The emotion label corresponding to the ith frame in the source domain is Label_i, Label_i∈Label = {1, 2, ... , L}, i.e., there are a total of L types of emotion. According to formula (16), an emotion label probability estimate ${\hat{p}}_{lj}$ of the jth frame in the target domain is given as follows:

$${\widehat p}_{lj}={\textstyle\sum_{Label_{i=l}}}p_{ij}$$

(17)

where 1≤l ≤ L, 1 ≤ j ≤ N, 1 ≤ i ≤ N, and ${\hat{p}}_{lj}$ express the probability that the jth frame in the target domain is discriminated as the lth type of emotion when the emotion of the source domain is known.

Since ${\hat{p}}_{lj}$ is a preliminary probability estimate of the emotion label of each frame feature in the target domain, the relationship between target domain features and emotion labels cannot be directly revealed by ${\hat{p}}_{lj}$ [43,44,45]. Therefore, the entropy I(X_t; Label) between the target domain features and emotion labels is calculated by using ${\hat{p}}_{lj}$ in this paper, which is defined as follows:

$$I\left({\textbf{X}}_{\textrm{t}};\textbf{Label}\right)=-\sum\nolimits_{l=1}^L\left(\log \left(\sum\nolimits_{j=1}^N\frac{{\hat{p}}_{lj}}{N}\right)\sum\nolimits_{j=1}^N\frac{{\hat{p}}_{lj}}{N}\right)\Big)-\frac{\left(-{\sum}_{j=1}^N{\sum}_{l=1}^L\left({\hat{p}}_{lj}\log \left({\hat{p}}_{lj}\right)\right)\right)}{N}$$

(18)

Equation (18) is composed of two parts.
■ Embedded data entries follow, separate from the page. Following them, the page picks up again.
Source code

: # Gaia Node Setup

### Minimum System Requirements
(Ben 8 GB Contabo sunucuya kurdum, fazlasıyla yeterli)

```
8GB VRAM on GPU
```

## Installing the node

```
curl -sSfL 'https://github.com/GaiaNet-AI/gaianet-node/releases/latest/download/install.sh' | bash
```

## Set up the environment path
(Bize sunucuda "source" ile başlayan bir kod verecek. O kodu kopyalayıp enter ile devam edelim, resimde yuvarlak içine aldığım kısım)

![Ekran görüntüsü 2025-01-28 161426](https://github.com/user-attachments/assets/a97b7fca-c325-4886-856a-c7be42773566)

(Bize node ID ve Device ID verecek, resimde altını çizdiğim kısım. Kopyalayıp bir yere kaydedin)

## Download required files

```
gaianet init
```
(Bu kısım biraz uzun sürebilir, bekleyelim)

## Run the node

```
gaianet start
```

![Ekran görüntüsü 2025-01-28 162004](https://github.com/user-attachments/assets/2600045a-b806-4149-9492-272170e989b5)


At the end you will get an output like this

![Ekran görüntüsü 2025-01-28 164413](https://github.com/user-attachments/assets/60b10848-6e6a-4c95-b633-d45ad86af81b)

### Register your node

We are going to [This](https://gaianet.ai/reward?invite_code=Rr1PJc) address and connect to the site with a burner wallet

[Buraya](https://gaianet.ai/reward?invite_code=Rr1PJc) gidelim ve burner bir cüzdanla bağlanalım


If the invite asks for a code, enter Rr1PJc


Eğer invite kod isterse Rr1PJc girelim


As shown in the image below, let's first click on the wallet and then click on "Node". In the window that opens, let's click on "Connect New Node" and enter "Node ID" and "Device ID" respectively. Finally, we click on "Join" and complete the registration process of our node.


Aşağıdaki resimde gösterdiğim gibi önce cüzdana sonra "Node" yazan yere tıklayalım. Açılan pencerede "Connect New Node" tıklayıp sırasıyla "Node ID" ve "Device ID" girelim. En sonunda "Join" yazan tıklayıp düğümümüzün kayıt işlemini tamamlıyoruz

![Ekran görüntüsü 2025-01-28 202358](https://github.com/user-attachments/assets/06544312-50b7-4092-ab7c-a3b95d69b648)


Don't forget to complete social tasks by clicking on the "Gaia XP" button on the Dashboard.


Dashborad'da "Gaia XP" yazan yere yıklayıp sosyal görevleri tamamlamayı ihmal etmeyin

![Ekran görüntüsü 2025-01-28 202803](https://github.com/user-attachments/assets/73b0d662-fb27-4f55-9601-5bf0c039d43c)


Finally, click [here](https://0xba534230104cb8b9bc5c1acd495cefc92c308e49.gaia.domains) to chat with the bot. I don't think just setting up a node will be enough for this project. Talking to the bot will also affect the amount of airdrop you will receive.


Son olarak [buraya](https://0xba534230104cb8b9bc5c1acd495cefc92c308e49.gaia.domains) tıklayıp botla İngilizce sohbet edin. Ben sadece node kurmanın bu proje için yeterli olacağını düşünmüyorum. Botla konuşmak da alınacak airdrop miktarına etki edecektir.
In the first part, the entropy of the average probability that the feature of all frames in the target domain belongs to each emotion label is calculated. The average of the entropy of the feature in the target domain belonging to each emotion label is computed in the second part. In order to reduce the influence of incorrect labels on the feature discrimination results of each frame in the target domain, Eq. (18) needs to be optimized later. It should be noted that if only the second part is minimized, a degenerate solution will be obtained. That is, all frames in the target domain may be classified into the same type of emotion. So, the first part in Eq. (18) is necessary.
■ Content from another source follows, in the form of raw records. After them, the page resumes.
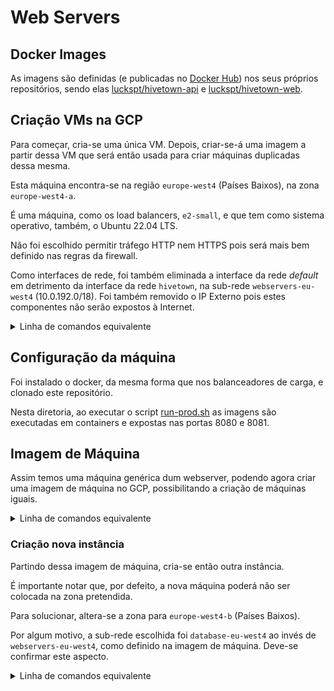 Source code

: # Web Servers

## Docker Images
As imagens são definidas (e publicadas no [Docker Hub](https://hub.docker.com)) nos seus próprios repositórios, sendo elas [luckspt/hivetown-api](https://hub.docker.com/r/luckspt/hivetown-api) e [luckspt/hivetown-web](https://hub.docker.com/r/luckspt/hivetown-web).

## Criação VMs na GCP

Para começar, cria-se uma única VM. Depois, criar-se-á uma imagem a partir dessa VM que será então usada para criar máquinas duplicadas dessa mesma.

Esta máquina encontra-se na região `europe-west4` (Países Baixos), na zona `europe-west4-a`.

É uma máquina, como os load balancers, `e2-small`, e que tem como sistema operativo, também, o Ubuntu 22.04 LTS.

Não foi escolhido permitir tráfego HTTP nem HTTPS pois será mais bem definido nas regras da firewall.

Como interfaces de rede, foi também eliminada a interface da rede *default* em detrimento da interface da rede `hivetown`, na sub-rede `webservers-eu-west4` (10.0.192.0/18). Foi também removido o IP Externo pois estes componentes não serão expostos à Internet.
<details>
<summary>Linha de comandos equivalente</summary>

```bash
gcloud compute instances create webserver-1 \
    --project=hivetown \
    --zone=europe-west4-a \
    --machine-type=e2-small \
    --network-interface=network-tier=PREMIUM,subnet=default \
    --maintenance-policy=MIGRATE \
    --provisioning-model=STANDARD \
    --service-account=433774389779-compute@developer.gserviceaccount.com \
    --scopes=https://www.googleapis.com/auth/devstorage.read_only,https://www.googleapis.com/auth/logging.write,https://www.googleapis.com/auth/monitoring.write,https://www.googleapis.com/auth/servicecontrol,https://www.googleapis.com/auth/service.management.readonly,https://www.googleapis.com/auth/trace.append \
    --tags=http-server,https-server \
    --create-disk=auto-delete=yes,boot=yes,device-name=webserver-1,image=projects/debian-cloud/global/images/debian-11-bullseye-v20230411,mode=rw,size=10,type=projects/hivetown/zones/us-central1-a/diskTypes/pd-balanced \
    --no-shielded-secure-boot \
    --shielded-vtpm \
    --shielded-integrity-monitoring \
    --labels=ec-src=vm_add-gcloud \
    --reservation-affinity=any
```
</details>

## Configuração da máquina
Foi instalado o docker, da mesma forma que nos balanceadores de carga, e clonado este repositório.

Nesta diretoria, ao executar o script [run-prod.sh](run-prod.sh) as imagens são executadas em containers e expostas nas portas 8080 e 8081.

## Imagem de Máquina
Assim temos uma máquina genérica dum webserver, podendo agora criar uma imagem de máquina no GCP, possibilitando a criação de máquinas iguais.

<details>
<summary>Linha de comandos equivalente</summary>

```bash
gcloud beta compute machine-images create webserver --project=hivetown --description=Hivetown\ Webserver --source-instance=webserver-1 --source-instance-zone=europe-west4-a --storage-location=eu
```
</details>

### Criação nova instância
Partindo dessa imagem de máquina, cria-se então outra instância.

É importante notar que, por defeito, a nova máquina poderá não ser colocada na zona pretendida.

Para solucionar, altera-se a zona para `europe-west4-b` (Países Baixos).

Por algum motivo, a sub-rede escolhida foi `database-eu-west4` ao invés de `webservers-eu-west4`, como definido na imagem de máquina.
Deve-se confirmar este aspecto.

<details>
<summary>Linha de comandos equivalente</summary>

```bash
gcloud compute instances create webserver-2 \
    --project=hivetown \
    --zone=europe-west4-b \
    --machine-type=e2-small \
    --network-interface=subnet=webservers-eu-west4,no-address \
    --maintenance-policy=MIGRATE \
    --provisioning-model=STANDARD \
    --service-account=433774389779-compute@developer.gserviceaccount.com \
    --scopes=https://www.googleapis.com/auth/devstorage.read_only,https://www.googleapis.com/auth/logging.write,https://www.googleapis.com/auth/monitoring.write,https://www.googleapis.com/auth/servicecontrol,https://www.googleapis.com/auth/service.management.readonly,https://www.googleapis.com/auth/trace.append \
    --min-cpu-platform=Automatic \
    --tags=ssh \
    --no-shielded-secure-boot \
    --shielded-vtpm \
    --shielded-integrity-monitoring \
    --labels=ec-src=vm_add-gcloud \
    --reservation-affinity=any \
    --source-machine-image=webserver
```
</details>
Then, the entropy I^st(X) between the features and domain labels of the two domains are introduced to maximize the similarity between the two domains, which is defined as:

$$I^{st}\left(\text{X}\right)=-\sum\nolimits_{t=1}^2\left(\sum\nolimits_{j=1}^{N+M}\frac{p_{tj}}{N+M}\log\left(\sum\nolimits_{j=1}^{N+M}\frac{p_{tj}}{N+M}\right)\right)-\frac{\left(-\sum_{j=1}^{N+M}\sum_{t=1}^2\left(p_{tj}\log\left(p_{tj}\right)\right)\right)}{N+M}$$

(19)

where 1 ≤ j ≤ N + M.

To calculate the entropy I^st(X), firstly, the distance ${d}_{ij}^{\prime }$ between the ith frame feature in the source domain and the jth frame feature in the target domains is calculated according to Eq. (3), where X = (x_ij)_{d × (N + M)} denotes the feature for all frames in the source and target domains, A = (a_ij)_{(N + M) × (N + M)}, ${a}_{ij}=\sum_{m=1}^d{\left({x}_{mj}\right)}^2$, B = (b_ij)_{(N + M) × (N + M)}, and ${b}_{ij}=\sum_{m=1}^d{\left({x}_{mi}\right)}^2$. N and M denote the number of frames in the source domain and target domain, respectively. In this paper, the number of frames in the source domain is the same as that in the target domains, i.e., N = M. Then, the probability ${p}_{ij}^{\prime }$ of the ith frame feature and the jth frame being adjacent to each other in the source domain and the target domain is calculated according to Eq. (16) using ${d}_{ij}^{\prime }$. Next, the probability p_tj that the jth frame in the source domain and the target domain is judged as the target domain or the source domain is calculated according to Eq. (17).

2.3 Optimization

In this subsection, an iterative optimization algorithm based on numerical descent [46] is introduced using Eqs. (18) and (19). The objective function is:

$$f=\min\ \left\{\uplambda {I}^{st}\left(\textbf{X}\right)-I\Big({\textbf{X}}_{\textrm{t}};\textbf{Label}\Big)\right\}$$

(20)

where λ is the regularization parameter.

In the optimization process, the transfer coefficient matrix g is given for numerical descent in this paper, which is defined as follows:

$$\boldsymbol{g}=\uplambda {\boldsymbol{g}}^{st}\left(\textbf{X}\right)-\boldsymbol{g}\left({\textbf{X}}_{\textrm{t}};\textbf{Label}\right)$$

(21)

where λ is the regularization parameter.

The calculation process of g(X_t; Label) is as follows. First, an information matrix ${\textbf{I}}^C={\left({i}_{lj}^c\right)}_{L\times N}$ is defined using ${\hat{p}}_{lj}$ as:

$${i}_{lj}^c=\frac{\log \left({\hat{p}}_{lj}\right)-\log \left(\sum_{j=1}^N\frac{{\hat{p}}_{lj}}{N}\right)}{N}$$

(22)

where ${i}_{lj}^c$ represents the difference between the probability that the feature of the jth frame in the target domain belongs to the emotion of the lth category and the average probability that the features of all frames in the target domain belong to the emotion of the category.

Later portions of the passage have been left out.